EDITORíS DESK: Panhandling: Maybe a picture will do
We're about to get a design for Cimmaron/I-25. Can't you feel the excitement growing?
Well, OK, construction money is still uncertain, but here's what we could do. If the design gets finished and there's still no funding to build the thing, we could duct-tape giant renderings of the design onto the pillars under the current interchange. That way, people stuck in traffic could at least enjoy the pictures and daydream about how smoothly traffic might flow someday.
For that matter, we could do the same thing at Fillmore/I-25, where (as you may have noticed in our newspaper three weeks ago), the feds denied the city's latest construction grant application. And that was even after drastically downsizing the plan from $80 million to replace the structure in its entirety to $10 million just to redo the deck.

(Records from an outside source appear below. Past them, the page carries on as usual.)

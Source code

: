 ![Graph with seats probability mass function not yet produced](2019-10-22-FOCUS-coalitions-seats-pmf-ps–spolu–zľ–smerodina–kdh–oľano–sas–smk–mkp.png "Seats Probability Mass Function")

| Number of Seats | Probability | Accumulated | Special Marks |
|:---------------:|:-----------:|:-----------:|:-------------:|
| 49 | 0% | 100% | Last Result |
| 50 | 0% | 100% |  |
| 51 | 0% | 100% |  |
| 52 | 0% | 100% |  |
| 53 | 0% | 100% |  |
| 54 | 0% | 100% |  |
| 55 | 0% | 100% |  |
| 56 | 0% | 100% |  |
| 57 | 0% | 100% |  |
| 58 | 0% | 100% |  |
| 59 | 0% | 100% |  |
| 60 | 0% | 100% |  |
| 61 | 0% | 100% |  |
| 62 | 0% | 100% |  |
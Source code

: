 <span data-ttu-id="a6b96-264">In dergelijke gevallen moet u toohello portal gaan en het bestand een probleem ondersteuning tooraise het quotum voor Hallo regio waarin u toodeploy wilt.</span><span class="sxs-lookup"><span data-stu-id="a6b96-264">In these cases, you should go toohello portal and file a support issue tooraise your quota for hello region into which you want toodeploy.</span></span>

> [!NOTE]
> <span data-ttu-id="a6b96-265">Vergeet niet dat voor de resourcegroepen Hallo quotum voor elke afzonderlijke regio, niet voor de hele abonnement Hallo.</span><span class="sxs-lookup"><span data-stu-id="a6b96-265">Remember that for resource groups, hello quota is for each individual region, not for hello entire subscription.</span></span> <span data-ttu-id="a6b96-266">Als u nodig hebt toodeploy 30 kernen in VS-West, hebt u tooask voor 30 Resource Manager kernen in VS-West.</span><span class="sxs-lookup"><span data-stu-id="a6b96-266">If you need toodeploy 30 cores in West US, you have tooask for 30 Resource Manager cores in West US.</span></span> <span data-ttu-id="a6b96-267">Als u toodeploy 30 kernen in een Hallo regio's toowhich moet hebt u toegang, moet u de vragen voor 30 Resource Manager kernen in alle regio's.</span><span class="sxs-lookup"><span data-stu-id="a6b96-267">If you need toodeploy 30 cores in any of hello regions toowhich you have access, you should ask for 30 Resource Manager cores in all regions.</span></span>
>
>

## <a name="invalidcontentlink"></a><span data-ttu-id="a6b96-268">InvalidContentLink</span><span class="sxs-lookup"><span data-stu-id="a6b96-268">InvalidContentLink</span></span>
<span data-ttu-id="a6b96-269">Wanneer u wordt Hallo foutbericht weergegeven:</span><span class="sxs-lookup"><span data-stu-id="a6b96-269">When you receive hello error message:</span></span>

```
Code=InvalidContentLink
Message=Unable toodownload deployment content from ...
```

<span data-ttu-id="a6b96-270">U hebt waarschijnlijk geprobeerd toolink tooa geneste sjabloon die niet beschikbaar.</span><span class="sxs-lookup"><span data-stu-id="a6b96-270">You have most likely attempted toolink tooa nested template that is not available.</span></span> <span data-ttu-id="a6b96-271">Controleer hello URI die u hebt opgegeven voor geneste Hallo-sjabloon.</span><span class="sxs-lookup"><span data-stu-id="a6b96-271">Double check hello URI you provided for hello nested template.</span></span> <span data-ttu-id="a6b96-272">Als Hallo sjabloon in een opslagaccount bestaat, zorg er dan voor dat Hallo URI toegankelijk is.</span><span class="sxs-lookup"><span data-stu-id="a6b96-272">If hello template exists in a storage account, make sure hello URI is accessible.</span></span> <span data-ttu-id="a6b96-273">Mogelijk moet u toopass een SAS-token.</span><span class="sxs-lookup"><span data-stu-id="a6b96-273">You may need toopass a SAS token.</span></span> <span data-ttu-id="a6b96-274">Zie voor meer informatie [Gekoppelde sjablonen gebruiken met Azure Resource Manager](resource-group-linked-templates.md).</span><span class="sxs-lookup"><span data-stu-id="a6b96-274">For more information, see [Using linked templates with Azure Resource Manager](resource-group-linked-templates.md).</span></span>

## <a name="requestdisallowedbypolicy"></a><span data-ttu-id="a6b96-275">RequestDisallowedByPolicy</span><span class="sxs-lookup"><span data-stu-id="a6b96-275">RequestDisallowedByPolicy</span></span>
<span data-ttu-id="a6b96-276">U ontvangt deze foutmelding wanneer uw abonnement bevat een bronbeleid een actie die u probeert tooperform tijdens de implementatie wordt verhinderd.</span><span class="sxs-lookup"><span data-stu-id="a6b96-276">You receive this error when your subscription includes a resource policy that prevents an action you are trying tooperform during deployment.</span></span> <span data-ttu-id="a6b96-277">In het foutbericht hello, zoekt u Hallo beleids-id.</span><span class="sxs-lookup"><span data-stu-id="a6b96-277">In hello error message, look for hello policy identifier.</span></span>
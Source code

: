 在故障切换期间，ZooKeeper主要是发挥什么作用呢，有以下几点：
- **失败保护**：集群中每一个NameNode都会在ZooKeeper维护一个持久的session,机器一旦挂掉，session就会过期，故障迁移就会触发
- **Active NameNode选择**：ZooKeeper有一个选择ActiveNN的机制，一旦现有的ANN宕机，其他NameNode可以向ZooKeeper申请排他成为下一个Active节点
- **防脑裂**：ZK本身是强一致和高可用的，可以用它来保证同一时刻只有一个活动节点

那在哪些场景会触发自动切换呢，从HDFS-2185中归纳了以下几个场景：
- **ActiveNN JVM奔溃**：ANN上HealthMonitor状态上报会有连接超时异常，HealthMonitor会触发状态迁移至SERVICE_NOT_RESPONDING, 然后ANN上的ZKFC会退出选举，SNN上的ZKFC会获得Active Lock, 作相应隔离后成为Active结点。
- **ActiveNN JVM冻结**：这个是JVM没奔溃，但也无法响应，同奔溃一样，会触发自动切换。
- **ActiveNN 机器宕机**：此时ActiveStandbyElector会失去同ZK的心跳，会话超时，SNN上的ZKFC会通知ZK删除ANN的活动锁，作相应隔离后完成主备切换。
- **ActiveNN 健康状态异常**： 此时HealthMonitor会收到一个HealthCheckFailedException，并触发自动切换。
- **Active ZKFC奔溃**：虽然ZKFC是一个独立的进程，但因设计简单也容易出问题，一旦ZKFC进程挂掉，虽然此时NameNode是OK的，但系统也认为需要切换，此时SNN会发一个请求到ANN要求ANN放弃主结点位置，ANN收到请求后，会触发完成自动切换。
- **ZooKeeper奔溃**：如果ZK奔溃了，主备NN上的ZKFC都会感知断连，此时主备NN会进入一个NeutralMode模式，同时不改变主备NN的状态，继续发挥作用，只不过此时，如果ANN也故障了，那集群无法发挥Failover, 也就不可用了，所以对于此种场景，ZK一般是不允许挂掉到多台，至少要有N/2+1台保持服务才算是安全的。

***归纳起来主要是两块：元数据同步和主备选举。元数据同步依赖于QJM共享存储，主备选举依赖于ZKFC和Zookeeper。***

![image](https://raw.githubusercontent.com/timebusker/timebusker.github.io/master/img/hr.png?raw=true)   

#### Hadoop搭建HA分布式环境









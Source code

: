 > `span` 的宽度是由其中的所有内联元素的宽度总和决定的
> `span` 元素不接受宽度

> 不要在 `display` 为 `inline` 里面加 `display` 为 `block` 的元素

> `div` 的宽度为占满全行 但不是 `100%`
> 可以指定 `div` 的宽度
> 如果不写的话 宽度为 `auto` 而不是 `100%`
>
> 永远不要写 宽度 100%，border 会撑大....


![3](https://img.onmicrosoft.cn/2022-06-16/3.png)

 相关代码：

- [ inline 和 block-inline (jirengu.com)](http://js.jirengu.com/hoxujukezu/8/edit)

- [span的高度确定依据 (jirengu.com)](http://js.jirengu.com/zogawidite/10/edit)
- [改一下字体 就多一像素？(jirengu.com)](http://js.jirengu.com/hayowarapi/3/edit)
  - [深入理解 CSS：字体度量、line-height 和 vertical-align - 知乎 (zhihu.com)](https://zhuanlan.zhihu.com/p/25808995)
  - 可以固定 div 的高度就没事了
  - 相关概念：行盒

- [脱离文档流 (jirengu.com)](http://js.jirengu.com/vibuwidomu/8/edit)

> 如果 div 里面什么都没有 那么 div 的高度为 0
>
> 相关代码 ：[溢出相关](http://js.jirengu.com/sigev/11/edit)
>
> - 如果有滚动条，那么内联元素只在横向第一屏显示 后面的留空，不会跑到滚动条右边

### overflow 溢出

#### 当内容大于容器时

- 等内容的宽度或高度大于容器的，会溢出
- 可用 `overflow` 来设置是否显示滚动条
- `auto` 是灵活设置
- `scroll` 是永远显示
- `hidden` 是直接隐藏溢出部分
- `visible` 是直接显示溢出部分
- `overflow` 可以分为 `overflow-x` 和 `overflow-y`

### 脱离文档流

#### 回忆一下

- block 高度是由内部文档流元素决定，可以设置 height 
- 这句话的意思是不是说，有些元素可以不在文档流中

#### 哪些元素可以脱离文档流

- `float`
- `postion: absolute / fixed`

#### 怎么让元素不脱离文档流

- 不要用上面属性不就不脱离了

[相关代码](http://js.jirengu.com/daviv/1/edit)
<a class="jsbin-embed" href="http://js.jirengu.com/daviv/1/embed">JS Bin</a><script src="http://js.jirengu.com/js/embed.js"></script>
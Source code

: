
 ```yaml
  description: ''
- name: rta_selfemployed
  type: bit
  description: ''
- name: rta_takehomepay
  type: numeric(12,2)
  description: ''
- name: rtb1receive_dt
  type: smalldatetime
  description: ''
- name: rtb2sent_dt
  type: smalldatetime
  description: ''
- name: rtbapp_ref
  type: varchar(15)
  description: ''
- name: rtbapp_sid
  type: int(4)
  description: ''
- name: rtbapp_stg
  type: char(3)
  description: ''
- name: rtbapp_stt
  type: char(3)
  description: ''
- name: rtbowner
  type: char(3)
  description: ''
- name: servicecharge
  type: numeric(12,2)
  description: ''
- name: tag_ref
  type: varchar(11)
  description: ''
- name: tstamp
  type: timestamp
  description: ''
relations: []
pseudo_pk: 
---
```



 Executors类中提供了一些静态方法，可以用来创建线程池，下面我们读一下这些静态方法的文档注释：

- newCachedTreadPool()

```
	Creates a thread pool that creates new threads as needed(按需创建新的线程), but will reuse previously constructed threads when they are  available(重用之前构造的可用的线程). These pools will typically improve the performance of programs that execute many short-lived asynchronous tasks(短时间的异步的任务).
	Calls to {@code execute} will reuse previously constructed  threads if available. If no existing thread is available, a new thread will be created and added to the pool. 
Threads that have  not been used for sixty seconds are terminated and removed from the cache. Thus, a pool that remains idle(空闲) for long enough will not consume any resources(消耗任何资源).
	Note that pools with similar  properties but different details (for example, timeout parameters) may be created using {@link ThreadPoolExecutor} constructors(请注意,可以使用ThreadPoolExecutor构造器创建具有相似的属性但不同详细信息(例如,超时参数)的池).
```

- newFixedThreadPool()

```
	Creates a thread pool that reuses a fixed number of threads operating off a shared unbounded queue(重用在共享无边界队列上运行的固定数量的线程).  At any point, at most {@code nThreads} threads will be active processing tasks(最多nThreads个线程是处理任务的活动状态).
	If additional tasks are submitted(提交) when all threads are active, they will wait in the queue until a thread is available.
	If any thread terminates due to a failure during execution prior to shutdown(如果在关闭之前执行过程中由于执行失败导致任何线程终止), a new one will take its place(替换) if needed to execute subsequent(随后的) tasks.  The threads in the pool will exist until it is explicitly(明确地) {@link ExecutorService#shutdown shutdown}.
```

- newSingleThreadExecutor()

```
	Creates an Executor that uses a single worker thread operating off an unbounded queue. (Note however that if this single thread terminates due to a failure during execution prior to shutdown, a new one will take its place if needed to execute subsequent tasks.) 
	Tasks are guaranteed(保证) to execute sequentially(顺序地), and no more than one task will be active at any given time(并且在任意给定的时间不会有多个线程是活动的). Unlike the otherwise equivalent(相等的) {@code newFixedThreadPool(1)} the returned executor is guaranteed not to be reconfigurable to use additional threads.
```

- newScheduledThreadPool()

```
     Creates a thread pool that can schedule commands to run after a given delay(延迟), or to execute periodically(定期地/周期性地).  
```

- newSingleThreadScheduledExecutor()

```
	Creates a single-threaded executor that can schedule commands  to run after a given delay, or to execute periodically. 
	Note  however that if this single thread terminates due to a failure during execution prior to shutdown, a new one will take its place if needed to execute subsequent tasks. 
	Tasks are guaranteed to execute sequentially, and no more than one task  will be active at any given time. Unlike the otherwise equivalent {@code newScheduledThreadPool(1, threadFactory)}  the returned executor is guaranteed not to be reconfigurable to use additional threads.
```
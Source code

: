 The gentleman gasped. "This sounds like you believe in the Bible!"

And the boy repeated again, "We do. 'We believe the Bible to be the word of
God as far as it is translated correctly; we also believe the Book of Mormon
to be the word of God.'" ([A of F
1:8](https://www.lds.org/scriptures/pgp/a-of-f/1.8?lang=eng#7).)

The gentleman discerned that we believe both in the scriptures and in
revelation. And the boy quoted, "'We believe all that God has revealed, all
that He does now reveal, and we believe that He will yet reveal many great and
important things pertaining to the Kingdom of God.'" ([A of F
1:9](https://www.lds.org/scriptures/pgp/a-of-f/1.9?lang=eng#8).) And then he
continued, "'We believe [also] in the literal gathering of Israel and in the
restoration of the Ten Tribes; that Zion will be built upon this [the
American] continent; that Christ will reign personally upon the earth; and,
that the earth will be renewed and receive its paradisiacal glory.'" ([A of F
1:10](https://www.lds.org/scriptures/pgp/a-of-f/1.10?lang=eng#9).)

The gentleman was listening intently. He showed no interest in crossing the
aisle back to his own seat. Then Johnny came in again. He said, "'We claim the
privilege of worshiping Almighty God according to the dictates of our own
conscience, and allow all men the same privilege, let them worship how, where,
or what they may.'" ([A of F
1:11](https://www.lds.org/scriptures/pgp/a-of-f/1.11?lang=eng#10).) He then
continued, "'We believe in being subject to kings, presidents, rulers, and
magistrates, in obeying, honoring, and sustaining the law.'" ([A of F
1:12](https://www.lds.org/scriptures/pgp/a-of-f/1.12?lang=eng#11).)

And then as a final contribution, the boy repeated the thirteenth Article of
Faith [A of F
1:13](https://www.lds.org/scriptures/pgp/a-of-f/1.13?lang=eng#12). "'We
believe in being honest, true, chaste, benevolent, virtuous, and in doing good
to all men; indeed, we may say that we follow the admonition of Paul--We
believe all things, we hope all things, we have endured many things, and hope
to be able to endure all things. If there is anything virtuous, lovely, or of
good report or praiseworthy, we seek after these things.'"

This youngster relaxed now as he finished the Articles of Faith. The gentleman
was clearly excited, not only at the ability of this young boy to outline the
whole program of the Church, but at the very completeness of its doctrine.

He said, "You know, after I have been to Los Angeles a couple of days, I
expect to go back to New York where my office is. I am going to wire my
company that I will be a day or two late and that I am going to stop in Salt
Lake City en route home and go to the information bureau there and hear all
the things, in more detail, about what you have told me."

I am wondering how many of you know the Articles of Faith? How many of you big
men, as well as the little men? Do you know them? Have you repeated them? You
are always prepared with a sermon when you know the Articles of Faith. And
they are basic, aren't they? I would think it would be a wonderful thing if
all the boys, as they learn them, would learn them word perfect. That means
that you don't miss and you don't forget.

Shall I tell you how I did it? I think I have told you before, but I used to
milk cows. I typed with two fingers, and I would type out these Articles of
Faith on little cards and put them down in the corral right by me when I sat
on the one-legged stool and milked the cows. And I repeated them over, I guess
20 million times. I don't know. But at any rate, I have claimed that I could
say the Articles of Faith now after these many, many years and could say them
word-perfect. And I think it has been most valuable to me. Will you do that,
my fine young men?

I don't know what it is about interchanges in central Colorado Springs, but lately we haven't done so well. I see where the mayor himself has complained about Colorado Springs being shortchanged on outside transportation funding in general. He has a point. While the dinosaur Cimarron and Fillmore interchanges - both identified for replacement in the COSMIX environmental assessment eight years ago - continued to crumble, the Denver metro area received funding to build the massive complex of concrete and steel known as T-rex (no pun intended... not!)...
It is good to see productive use being put to some of the money that was so generously donated to help people after the Waldo Canyon Fire. As Westside CARES director Steve Brown pointed out when we talked, most of the attention has been given to the people who lost their homes, yet it's also true that many people suffered in less radical and dramatic ways (such as wage losses)...
What do you think of the Gold Hill Mesa commercial-area renderings this issue? I think they're pretty darned exciting. Still, solar ivy or no solar ivy, some big 21st Street/Highway 24 traffic problems will need solving to make the plan work.